Dopo mesi di sporadiche sparatorie, l’M23 ha sopraffatto i drappelli dell’esercito regolare di Kinshasa (Fardc), è entrato in città , ha preso l’aeroporto e occupato il villaggio di Gisenyi, il posto di frontiera con il vicino Ruanda. Anche un gruppo di italiani è rimasto bloccato prima di essere portato in sicurezza. Si è parlato di scontri e distruzioni. Ma tutte le testimonianze che abbiamo raccolto, confermate dalle agenzie, raccontano una storia diversa. Non si è sparato un solo colpo, i soldati congolesi sono fuggiti verso est, la missione Onu si è limitata ad osservare l’arrivo delle milizie.

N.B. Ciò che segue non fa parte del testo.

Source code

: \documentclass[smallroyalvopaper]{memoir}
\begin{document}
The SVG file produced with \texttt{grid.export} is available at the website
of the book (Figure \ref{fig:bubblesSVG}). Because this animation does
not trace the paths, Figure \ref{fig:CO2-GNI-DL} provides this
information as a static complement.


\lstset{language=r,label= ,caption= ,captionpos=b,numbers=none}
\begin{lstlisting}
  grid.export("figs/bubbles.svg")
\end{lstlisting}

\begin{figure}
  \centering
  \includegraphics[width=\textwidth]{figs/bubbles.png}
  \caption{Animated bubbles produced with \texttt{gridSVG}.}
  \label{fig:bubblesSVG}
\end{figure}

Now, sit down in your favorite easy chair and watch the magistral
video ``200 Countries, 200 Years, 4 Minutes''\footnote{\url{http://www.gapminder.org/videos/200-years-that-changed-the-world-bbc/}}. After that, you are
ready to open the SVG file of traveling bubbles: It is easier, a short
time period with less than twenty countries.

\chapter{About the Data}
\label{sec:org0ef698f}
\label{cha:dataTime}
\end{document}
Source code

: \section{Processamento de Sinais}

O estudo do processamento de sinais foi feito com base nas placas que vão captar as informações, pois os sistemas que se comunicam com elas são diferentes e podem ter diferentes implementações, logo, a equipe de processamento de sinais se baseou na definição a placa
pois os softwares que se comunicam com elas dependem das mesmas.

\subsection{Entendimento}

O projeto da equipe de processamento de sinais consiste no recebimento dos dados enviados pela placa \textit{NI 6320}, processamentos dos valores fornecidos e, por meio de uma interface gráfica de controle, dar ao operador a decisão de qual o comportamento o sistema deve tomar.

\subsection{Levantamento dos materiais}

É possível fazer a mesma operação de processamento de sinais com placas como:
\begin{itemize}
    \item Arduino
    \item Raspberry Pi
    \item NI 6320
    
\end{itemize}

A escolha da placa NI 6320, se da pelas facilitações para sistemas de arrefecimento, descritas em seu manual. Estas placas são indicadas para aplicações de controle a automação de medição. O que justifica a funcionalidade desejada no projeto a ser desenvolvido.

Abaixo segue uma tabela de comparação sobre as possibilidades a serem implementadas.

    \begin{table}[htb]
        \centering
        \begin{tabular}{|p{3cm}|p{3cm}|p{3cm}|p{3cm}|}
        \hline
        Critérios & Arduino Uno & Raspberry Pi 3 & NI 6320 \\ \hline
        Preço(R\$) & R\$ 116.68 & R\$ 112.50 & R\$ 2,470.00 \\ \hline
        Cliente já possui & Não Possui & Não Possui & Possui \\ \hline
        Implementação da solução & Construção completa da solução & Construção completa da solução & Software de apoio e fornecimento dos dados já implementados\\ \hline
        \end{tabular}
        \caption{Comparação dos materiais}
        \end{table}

Guidati dal generale Sultani Makenga, ex ufficiale dissidente congolese, accusato dalle organizzazioni umanitarie di «orrori in grande scala», i combattenti hanno posto un ultimatum al governo di Kinshasa chiedendo il ritiro da Goma dei 20mila soldati delle Fardc. La proposta è stata respinta. Ma le truppe, di fatto abbandonate dal governo centrale lontano 1200 chilometri, sono fuggite. Il presidente della Rdc Joseph Kabila ha invitato il paese alla mobilitazione. La Francia ha invocato delle sanzioni contro Kigali, sospettata di essere dietro i ribelli. È stato convocato a Kampala un vertice d’emergenza della Conferenza internazionale delle regioni dei Grandi Laghi (Cirgl). Si teme che il conflitto possa allagarsi ai paesi vicini.
Come era accaduto nel 2009 con il generale Laurent Nkunda, il Ruanda è accusato di sostenere l’M23. Accuse ribadite in un recente rapporto di una ong Usa presentato all’Onu. Kigali ha smentito con forza. A dividere il topolino dall’elefante africani ci sono le  responsabilità  sul genocidio del 1994 che provocò un milione di morti tra tutsi e hutu moderati. I protagonisti di quell’orrore, arruolati tra le fila delle milizie “interawne” (estremisti hutu), sono poi riparati in Congo dove, tra sostegni e rifiuti, hanno continuato a vivere di razzie. Ma la loro presenza ha rappresentato sempre un pericolo per Kigali, impegnata a ricucire una ferita ancora aperta. Il rancore dei congolesi, sconfitti nelle due grandi guerre del secolo scorso con il Ruanda e l’Uganda, ha continuato a covare. Si è accanito sui soldati tutsi arruolati nell’esercito regolare. Sono aumentate le diserzioni e le defezioni. Kigali ne ha approfittato. Ha visto con simpatia la rivolta di uomini che appartengono alla stessa etnia al potere che rivendicano il territorio in cui sono nati. Quello che hanno conquistato in queste ore e apre le porte per nuovi contratti di estrazione nel sottosuolo più ricco del pianeta.